* _EXERCISE BRIEF_: Show every line below where "that" appears.

(Dataset entries)
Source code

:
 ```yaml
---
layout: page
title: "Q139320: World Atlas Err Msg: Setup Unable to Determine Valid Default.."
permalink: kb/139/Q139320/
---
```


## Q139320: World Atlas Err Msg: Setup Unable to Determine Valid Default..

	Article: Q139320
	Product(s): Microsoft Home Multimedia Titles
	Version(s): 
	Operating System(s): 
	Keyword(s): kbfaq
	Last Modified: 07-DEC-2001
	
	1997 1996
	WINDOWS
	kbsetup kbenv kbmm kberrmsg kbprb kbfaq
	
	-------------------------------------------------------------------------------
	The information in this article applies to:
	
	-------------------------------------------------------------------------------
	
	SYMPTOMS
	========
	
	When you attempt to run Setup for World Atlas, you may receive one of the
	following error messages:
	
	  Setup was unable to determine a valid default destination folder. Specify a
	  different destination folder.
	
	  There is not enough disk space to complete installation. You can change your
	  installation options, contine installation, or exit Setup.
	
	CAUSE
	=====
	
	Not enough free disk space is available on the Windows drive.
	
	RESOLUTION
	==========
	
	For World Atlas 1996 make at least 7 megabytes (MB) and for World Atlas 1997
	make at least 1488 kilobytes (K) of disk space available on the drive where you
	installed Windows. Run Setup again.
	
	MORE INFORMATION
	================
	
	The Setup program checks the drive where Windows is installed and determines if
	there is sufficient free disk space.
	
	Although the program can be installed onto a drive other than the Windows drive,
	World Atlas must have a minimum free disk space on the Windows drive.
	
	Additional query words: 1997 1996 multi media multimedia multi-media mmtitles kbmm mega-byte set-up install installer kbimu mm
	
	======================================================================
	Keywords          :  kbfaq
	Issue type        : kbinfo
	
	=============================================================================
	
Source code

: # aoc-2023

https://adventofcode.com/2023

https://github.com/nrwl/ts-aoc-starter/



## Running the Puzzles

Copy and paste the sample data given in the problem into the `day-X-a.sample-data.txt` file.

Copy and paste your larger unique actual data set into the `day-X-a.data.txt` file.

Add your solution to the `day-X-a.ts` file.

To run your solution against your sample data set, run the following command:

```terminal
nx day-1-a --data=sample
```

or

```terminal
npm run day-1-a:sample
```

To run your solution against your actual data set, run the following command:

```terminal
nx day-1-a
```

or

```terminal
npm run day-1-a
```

...

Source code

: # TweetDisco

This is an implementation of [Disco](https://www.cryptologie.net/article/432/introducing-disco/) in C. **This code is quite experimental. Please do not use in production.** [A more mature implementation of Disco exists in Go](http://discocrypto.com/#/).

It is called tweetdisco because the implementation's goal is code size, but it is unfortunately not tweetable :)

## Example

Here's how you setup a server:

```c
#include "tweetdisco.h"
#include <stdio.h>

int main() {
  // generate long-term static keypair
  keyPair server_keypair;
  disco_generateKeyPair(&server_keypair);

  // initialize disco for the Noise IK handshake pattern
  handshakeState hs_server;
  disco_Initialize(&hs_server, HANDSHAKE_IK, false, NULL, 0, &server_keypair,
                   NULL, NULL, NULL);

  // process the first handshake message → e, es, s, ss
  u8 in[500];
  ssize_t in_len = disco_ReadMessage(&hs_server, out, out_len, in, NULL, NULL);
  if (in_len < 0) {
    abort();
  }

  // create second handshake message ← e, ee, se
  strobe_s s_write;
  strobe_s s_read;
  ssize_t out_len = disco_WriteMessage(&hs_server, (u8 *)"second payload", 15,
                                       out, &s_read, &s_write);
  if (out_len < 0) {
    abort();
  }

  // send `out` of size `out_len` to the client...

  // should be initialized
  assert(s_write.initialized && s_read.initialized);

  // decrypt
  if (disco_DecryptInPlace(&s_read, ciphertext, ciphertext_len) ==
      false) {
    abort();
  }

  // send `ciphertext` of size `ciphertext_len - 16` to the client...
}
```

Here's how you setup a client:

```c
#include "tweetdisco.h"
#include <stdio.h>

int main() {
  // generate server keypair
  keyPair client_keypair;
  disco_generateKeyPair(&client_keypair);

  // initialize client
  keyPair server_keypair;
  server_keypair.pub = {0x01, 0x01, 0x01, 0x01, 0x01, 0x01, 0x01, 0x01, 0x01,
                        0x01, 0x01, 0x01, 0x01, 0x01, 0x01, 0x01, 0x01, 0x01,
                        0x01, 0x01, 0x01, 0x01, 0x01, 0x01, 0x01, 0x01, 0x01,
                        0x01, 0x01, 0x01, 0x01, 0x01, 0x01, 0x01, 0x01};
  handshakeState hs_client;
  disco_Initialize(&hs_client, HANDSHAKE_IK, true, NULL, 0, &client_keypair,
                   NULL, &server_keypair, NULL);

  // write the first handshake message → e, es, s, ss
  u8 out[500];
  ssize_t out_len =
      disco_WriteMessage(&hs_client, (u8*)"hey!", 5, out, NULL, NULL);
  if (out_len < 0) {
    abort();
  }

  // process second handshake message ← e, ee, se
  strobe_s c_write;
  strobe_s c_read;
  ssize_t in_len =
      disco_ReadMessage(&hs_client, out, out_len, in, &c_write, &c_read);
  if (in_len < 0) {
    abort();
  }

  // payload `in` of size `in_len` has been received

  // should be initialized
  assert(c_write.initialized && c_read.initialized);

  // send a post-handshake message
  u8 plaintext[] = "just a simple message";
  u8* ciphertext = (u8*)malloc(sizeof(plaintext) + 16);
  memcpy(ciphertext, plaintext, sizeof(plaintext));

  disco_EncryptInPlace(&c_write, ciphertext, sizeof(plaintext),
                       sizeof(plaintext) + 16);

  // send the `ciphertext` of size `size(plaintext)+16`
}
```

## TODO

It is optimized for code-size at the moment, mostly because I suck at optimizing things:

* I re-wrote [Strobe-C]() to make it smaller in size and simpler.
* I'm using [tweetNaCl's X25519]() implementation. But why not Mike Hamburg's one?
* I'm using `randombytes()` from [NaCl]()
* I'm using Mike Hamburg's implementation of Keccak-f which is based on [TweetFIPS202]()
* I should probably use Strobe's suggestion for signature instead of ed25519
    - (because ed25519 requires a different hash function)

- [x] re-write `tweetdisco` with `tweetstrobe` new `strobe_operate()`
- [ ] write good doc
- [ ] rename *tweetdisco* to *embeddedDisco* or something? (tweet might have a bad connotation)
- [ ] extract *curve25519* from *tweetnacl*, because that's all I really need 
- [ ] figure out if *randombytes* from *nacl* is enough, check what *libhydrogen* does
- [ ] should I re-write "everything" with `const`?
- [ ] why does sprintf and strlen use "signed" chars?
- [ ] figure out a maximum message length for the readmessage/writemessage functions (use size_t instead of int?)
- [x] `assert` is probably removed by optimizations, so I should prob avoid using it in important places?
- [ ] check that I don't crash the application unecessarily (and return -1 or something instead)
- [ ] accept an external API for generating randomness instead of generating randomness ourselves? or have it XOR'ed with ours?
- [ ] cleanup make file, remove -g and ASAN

* _RESPONSE_:
- [ ] extract *curve25519* from *tweetnacl*, because that's all I really need 
- [ ] check that I don't crash the application unecessarily (and return -1 or something instead)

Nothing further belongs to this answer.